== Your assignment ==
Repeat all of the data exactly. Leave nothing out.

== Material provided ==
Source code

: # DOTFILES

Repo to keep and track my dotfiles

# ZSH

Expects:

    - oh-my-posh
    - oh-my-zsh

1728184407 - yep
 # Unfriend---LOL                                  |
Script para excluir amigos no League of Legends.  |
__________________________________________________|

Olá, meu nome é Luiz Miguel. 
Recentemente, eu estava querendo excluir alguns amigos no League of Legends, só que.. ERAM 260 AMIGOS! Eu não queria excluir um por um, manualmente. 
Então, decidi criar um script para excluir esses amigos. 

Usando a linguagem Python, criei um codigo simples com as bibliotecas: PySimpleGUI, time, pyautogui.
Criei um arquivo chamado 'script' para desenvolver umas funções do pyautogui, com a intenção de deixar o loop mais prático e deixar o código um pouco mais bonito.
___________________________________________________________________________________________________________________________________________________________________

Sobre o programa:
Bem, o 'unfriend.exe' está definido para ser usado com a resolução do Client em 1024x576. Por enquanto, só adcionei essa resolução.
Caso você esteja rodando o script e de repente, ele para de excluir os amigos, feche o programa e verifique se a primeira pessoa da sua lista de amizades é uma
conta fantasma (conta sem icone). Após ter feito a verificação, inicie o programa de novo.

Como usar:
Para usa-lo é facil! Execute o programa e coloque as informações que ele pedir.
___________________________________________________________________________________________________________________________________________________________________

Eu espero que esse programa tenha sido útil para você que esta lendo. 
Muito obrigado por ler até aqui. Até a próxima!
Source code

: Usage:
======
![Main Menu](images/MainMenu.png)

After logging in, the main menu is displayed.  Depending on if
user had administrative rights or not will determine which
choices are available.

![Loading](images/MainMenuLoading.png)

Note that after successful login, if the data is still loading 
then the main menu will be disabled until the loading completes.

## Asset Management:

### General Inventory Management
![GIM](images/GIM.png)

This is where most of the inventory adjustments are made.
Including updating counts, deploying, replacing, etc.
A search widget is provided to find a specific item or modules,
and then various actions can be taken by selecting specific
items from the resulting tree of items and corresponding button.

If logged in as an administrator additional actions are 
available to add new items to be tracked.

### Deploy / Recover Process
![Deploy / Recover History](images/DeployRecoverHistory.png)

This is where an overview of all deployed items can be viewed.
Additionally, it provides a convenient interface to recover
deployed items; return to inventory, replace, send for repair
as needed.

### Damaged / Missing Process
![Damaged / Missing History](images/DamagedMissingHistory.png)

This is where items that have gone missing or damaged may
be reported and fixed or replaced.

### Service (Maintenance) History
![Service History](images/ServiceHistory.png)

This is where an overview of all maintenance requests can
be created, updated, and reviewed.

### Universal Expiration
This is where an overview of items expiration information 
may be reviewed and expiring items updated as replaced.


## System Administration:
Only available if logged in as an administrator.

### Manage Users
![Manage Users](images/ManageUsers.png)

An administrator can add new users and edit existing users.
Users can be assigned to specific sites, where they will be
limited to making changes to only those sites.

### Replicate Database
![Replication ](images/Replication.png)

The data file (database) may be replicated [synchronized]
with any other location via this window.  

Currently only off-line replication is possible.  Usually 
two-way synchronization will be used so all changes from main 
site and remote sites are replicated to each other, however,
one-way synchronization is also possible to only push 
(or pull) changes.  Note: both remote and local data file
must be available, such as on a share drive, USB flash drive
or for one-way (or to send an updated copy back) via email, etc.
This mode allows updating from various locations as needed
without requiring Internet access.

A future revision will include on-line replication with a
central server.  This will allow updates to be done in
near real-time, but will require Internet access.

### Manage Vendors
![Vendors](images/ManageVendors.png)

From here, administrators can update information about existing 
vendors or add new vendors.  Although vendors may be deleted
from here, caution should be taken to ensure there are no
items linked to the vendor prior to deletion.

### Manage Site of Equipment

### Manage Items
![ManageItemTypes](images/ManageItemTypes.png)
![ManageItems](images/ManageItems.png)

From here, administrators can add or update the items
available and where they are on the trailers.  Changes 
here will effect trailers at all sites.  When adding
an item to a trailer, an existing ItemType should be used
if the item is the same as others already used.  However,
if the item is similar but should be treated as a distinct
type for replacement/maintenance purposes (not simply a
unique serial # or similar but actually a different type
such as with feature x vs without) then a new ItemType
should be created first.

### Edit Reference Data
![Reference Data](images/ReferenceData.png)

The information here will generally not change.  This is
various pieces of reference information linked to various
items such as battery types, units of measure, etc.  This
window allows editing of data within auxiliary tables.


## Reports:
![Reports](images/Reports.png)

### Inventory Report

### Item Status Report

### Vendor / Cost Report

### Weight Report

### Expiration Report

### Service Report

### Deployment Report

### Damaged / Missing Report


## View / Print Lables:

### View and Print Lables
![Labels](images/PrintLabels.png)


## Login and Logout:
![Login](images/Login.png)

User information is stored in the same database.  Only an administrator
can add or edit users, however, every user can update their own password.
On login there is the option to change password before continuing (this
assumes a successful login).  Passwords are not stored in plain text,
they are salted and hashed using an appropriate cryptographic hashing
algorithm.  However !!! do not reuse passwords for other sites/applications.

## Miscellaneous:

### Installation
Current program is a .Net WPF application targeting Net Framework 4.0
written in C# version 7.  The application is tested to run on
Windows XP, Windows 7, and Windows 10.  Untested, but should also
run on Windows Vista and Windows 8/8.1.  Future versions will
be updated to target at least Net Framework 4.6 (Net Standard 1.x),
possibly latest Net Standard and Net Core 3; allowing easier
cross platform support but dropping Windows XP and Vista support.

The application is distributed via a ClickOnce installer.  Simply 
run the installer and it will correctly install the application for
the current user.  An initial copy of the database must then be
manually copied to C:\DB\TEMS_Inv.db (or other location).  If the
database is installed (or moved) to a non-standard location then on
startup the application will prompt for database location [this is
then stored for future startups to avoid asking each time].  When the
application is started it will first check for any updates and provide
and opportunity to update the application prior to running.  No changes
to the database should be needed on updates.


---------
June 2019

== Task result ==
Source code

: # DOTFILES

Repo to keep and track my dotfiles

# ZSH

Expects:

    - oh-my-posh
    - oh-my-zsh

1728184407 - yep
 # Unfriend---LOL                                  |
Script para excluir amigos no League of Legends.  |
__________________________________________________|

Olá, meu nome é Luiz Miguel. 
Recentemente, eu estava querendo excluir alguns amigos no League of Legends, só que.. ERAM 260 AMIGOS! Eu não queria excluir um por um, manualmente. 
Então, decidi criar um script para excluir esses amigos. 

Usando a linguagem Python, criei um codigo simples com as bibliotecas: PySimpleGUI, time, pyautogui.
Criei um arquivo chamado 'script' para desenvolver umas funções do pyautogui, com a intenção de deixar o loop mais prático e deixar o código um pouco mais bonito.
___________________________________________________________________________________________________________________________________________________________________

Sobre o programa:
Bem, o 'unfriend.exe' está definido para ser usado com a resolução do Client em 1024x576. Por enquanto, só adcionei essa resolução.
Caso você esteja rodando o script e de repente, ele para de excluir os amigos, feche o programa e verifique se a primeira pessoa da sua lista de amizades é uma
conta fantasma (conta sem icone). Após ter feito a verificação, inicie o programa de novo.

Como usar:
Para usa-lo é facil! Execute o programa e coloque as informações que ele pedir.
___________________________________________________________________________________________________________________________________________________________________

Eu espero que esse programa tenha sido útil para você que esta lendo. 
Muito obrigado por ler até aqui. Até a próxima!
Source code

: Usage:
======
![Main Menu](images/MainMenu.png)

After logging in, the main menu is displayed.  Depending on if
user had administrative rights or not will determine which
choices are available.

![Loading](images/MainMenuLoading.png)

Note that after successful login, if the data is still loading 
then the main menu will be disabled until the loading completes.

## Asset Management:

### General Inventory Management
![GIM](images/GIM.png)

This is where most of the inventory adjustments are made.
Including updating counts, deploying, replacing, etc.
A search widget is provided to find a specific item or modules,
and then various actions can be taken by selecting specific
items from the resulting tree of items and corresponding button.

If logged in as an administrator additional actions are 
available to add new items to be tracked.

### Deploy / Recover Process
![Deploy / Recover History](images/DeployRecoverHistory.png)

This is where an overview of all deployed items can be viewed.
Additionally, it provides a convenient interface to recover
deployed items; return to inventory, replace, send for repair
as needed.

### Damaged / Missing Process
![Damaged / Missing History](images/DamagedMissingHistory.png)

This is where items that have gone missing or damaged may
be reported and fixed or replaced.

### Service (Maintenance) History
![Service History](images/ServiceHistory.png)

This is where an overview of all maintenance requests can
be created, updated, and reviewed.

### Universal Expiration
This is where an overview of items expiration information 
may be reviewed and expiring items updated as replaced.


## System Administration:
Only available if logged in as an administrator.

### Manage Users
![Manage Users](images/ManageUsers.png)

An administrator can add new users and edit existing users.
Users can be assigned to specific sites, where they will be
limited to making changes to only those sites.

### Replicate Database
![Replication ](images/Replication.png)

The data file (database) may be replicated [synchronized]
with any other location via this window.  

Currently only off-line replication is possible.  Usually 
two-way synchronization will be used so all changes from main 
site and remote sites are replicated to each other, however,
one-way synchronization is also possible to only push 
(or pull) changes.  Note: both remote and local data file
must be available, such as on a share drive, USB flash drive
or for one-way (or to send an updated copy back) via email, etc.
This mode allows updating from various locations as needed
without requiring Internet access.

A future revision will include on-line replication with a
central server.  This will allow updates to be done in
near real-time, but will require Internet access.

### Manage Vendors
![Vendors](images/ManageVendors.png)

From here, administrators can update information about existing 
vendors or add new vendors.  Although vendors may be deleted
from here, caution should be taken to ensure there are no
items linked to the vendor prior to deletion.

### Manage Site of Equipment

### Manage Items
![ManageItemTypes](images/ManageItemTypes.png)
![ManageItems](images/ManageItems.png)

From here, administrators can add or update the items
available and where they are on the trailers.  Changes 
here will effect trailers at all sites.  When adding
an item to a trailer, an existing ItemType should be used
if the item is the same as others already used.  However,
if the item is similar but should be treated as a distinct
type for replacement/maintenance purposes (not simply a
unique serial # or similar but actually a different type
such as with feature x vs without) then a new ItemType
should be created first.

### Edit Reference Data
![Reference Data](images/ReferenceData.png)

The information here will generally not change.  This is
various pieces of reference information linked to various
items such as battery types, units of measure, etc.  This
window allows editing of data within auxiliary tables.


## Reports:
![Reports](images/Reports.png)

### Inventory Report

### Item Status Report

### Vendor / Cost Report

### Weight Report

### Expiration Report

### Service Report

### Deployment Report

### Damaged / Missing Report


## View / Print Lables:

### View and Print Lables
![Labels](images/PrintLabels.png)


## Login and Logout:
![Login](images/Login.png)

User information is stored in the same database.  Only an administrator
can add or edit users, however, every user can update their own password.
On login there is the option to change password before continuing (this
assumes a successful login).  Passwords are not stored in plain text,
they are salted and hashed using an appropriate cryptographic hashing
algorithm.  However !!! do not reuse passwords for other sites/applications.

## Miscellaneous:

### Installation
Current program is a .Net WPF application targeting Net Framework 4.0
written in C# version 7.  The application is tested to run on
Windows XP, Windows 7, and Windows 10.  Untested, but should also
run on Windows Vista and Windows 8/8.1.  Future versions will
be updated to target at least Net Framework 4.6 (Net Standard 1.x),
possibly latest Net Standard and Net Core 3; allowing easier
cross platform support but dropping Windows XP and Vista support.

The application is distributed via a ClickOnce installer.  Simply 
run the installer and it will correctly install the application for
the current user.  An initial copy of the database must then be
manually copied to C:\DB\TEMS_Inv.db (or other location).  If the
database is installed (or moved) to a non-standard location then on
startup the application will prompt for database location [this is
then stored for future startups to avoid asking each time].  When the
application is started it will first check for any updates and provide
and opportunity to update the application prior to running.  No changes
to the database should be needed on updates.


---------
June 2019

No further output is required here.